The Dai-Ichi Seimei Building [ja] was then erected on the western part of the same block, whose land plots the insurance company had purchased in 1931. The site, on a prominent location facing the Imperial Palace, had earlier hosted a post office, a rental hall, a kendo hall, and a temporary Metropolitan Police Department. Watanabe was selected as architect in 1933 and originally also proposed a neoclassical design with Western-style columns, but revised his concept multiple times and evolved it towards Stripped Classicism. The construction phase, also by Shimizu, extended from 1934 to 1938.[5]

During World War II, the Dai-Ichi Life building was commandeered by Japan's Eastern District Army as its headquarters. Then in 1945 the two properties, which had withstood the bombing of Tokyo and offered a symbolically prominent position overseeing the palace grounds, were chosen by McArthur for his own general headquarters (GHQ-SCAP). The Far East Command kept using the premises after the dissolution of GHQ-SCAP in April 1952 following the Treaty of San Francisco. It eventually turned them back to the respective owners, first to Dai-Ichi Life in July 1952 then to Norinchukin Bank in February 1956.[5]

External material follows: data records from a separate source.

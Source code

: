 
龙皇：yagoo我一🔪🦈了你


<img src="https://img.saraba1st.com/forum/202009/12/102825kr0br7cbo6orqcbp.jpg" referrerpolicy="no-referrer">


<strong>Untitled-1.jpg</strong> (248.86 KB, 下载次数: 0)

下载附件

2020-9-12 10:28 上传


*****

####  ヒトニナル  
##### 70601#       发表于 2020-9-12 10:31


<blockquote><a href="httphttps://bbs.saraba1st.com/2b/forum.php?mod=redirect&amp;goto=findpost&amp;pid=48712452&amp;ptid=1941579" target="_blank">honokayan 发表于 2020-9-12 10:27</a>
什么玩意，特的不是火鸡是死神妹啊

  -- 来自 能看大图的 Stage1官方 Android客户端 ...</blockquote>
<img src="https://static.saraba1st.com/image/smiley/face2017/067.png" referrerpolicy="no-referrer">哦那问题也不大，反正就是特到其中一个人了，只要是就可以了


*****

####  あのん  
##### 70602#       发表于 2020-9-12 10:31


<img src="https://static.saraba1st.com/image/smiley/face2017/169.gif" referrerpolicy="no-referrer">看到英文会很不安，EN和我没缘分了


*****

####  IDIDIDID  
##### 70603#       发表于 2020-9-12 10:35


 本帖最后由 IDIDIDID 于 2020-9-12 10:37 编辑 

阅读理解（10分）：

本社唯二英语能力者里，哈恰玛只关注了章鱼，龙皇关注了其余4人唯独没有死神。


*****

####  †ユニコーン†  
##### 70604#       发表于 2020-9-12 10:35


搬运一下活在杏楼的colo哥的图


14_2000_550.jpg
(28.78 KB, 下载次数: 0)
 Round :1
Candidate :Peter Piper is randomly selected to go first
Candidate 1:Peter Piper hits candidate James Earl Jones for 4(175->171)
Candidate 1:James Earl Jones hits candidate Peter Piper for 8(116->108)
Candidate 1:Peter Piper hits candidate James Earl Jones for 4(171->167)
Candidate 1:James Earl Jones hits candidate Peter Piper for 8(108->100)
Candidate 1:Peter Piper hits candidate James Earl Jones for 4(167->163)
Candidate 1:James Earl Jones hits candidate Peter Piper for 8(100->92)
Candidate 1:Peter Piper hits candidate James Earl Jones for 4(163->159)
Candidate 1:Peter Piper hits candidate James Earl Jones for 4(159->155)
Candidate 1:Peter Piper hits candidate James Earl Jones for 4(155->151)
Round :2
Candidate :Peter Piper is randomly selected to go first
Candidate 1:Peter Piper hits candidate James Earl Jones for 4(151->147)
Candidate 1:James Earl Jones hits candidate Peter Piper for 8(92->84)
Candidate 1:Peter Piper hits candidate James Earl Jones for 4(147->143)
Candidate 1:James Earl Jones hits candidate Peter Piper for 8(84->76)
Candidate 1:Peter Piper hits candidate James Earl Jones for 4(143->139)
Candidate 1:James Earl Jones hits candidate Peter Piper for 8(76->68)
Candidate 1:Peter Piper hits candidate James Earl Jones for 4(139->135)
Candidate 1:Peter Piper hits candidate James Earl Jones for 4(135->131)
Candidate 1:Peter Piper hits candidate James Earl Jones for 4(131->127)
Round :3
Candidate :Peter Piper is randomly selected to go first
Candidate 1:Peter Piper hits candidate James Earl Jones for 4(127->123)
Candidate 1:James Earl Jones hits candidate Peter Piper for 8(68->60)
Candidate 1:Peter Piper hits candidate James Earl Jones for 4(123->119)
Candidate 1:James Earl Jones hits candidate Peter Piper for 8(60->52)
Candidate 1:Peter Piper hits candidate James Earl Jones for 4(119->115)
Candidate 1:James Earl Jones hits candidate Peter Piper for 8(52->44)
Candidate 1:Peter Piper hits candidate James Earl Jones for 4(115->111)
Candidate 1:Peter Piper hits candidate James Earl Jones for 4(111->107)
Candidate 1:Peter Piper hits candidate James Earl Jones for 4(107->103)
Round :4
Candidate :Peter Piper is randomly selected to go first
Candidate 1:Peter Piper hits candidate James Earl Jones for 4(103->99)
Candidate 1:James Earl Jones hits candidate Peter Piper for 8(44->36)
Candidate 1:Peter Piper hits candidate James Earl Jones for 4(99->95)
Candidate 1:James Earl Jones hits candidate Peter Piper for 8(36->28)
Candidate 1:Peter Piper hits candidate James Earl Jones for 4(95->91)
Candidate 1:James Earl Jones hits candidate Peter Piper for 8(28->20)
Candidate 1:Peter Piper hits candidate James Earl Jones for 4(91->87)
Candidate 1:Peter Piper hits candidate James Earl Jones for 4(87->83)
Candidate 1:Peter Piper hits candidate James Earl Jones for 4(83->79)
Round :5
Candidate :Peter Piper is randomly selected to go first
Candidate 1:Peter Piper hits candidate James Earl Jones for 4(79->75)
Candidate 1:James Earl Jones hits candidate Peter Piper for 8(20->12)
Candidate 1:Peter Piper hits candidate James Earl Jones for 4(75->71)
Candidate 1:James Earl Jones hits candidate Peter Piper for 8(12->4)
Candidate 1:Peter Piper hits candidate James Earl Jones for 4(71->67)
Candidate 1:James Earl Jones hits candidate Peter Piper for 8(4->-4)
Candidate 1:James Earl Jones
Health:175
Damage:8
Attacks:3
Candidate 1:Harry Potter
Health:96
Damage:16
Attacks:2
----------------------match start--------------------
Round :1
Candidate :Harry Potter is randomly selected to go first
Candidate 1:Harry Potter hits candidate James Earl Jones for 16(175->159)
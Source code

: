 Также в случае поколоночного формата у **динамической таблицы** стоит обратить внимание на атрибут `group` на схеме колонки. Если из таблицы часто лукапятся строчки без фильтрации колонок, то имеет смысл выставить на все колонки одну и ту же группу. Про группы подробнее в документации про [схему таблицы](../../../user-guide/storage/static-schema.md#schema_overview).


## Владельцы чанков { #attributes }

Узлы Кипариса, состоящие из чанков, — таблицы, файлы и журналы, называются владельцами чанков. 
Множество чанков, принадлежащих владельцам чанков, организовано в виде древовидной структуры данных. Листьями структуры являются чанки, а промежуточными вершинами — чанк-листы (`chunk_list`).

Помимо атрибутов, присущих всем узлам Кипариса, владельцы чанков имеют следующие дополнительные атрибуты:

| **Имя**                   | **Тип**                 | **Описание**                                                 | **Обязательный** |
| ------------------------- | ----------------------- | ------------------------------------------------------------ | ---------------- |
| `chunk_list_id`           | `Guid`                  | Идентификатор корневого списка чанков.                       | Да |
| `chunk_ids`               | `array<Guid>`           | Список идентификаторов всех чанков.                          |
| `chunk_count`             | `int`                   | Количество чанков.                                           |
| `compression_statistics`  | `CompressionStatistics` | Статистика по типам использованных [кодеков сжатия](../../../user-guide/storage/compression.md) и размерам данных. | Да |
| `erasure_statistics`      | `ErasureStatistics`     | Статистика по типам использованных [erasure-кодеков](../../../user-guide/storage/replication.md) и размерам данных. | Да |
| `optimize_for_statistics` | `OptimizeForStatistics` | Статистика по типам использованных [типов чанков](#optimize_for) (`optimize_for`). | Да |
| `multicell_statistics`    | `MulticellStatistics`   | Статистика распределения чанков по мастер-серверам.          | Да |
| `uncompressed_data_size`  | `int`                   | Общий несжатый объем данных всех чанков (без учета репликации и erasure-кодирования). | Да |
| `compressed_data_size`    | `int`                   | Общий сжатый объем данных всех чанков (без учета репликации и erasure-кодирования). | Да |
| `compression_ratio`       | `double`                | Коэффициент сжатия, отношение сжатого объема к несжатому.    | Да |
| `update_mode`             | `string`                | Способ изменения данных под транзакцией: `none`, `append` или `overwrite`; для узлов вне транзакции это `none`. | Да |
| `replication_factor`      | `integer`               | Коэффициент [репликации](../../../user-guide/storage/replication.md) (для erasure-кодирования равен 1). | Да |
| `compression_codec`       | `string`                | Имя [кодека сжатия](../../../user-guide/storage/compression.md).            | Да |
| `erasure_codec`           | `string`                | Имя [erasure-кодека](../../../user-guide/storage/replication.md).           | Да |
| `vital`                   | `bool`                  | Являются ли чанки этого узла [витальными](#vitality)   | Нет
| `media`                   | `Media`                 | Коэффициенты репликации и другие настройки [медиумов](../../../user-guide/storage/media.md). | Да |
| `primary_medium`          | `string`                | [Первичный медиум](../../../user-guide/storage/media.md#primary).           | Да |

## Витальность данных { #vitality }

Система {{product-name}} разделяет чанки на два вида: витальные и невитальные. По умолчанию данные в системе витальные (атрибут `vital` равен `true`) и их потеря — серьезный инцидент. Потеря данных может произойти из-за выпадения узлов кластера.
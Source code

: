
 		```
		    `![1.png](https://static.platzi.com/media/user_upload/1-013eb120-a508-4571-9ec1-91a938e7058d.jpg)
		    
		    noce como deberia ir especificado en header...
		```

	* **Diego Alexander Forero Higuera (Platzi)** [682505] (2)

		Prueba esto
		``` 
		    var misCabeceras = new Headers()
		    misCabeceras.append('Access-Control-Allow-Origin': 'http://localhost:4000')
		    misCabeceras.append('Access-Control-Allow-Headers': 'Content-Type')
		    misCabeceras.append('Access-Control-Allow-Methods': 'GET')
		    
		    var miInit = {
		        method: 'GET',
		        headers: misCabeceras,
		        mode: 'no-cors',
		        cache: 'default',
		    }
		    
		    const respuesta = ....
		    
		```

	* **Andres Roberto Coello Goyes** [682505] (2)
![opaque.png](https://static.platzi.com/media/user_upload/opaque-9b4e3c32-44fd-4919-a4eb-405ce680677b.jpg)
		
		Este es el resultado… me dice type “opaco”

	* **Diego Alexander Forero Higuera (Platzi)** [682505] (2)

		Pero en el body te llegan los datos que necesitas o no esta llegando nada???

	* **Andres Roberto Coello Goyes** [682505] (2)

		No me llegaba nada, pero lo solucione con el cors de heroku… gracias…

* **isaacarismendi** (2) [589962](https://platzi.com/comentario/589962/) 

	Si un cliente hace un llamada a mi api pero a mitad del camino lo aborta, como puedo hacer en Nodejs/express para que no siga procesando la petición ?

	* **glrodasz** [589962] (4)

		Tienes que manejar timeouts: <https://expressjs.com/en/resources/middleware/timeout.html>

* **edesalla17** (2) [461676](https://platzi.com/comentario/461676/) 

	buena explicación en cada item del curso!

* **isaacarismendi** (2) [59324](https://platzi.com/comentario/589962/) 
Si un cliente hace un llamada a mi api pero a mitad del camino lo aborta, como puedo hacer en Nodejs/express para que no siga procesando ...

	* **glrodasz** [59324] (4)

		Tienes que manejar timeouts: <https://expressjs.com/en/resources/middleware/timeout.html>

Construction of DN Tower 21, on a design by Roche-Dinkeloo architects, started in 1988 and entailed the near-complete demolition in 1989 of the two earlier buildings, with the exception of some of the Dai-Ichi Life Building's exterior façades and rooms on the sixth floor that were preserved for their SCAP legacy, including the so-called MacArthur Memorial Room. Some stonework of the Norinchukin façade, including its distinctive Ionic columns, was reassembled on the eastern side albeit on a slightly different design from the original. The project represented the first-ever application of a Special Planning Permission for historic building conservation in Japan.[6]

The 21-story building topped at 99.8 metres in height and was completed in 1993. The Government of Tokyo designated the complex as a historical building in 2004.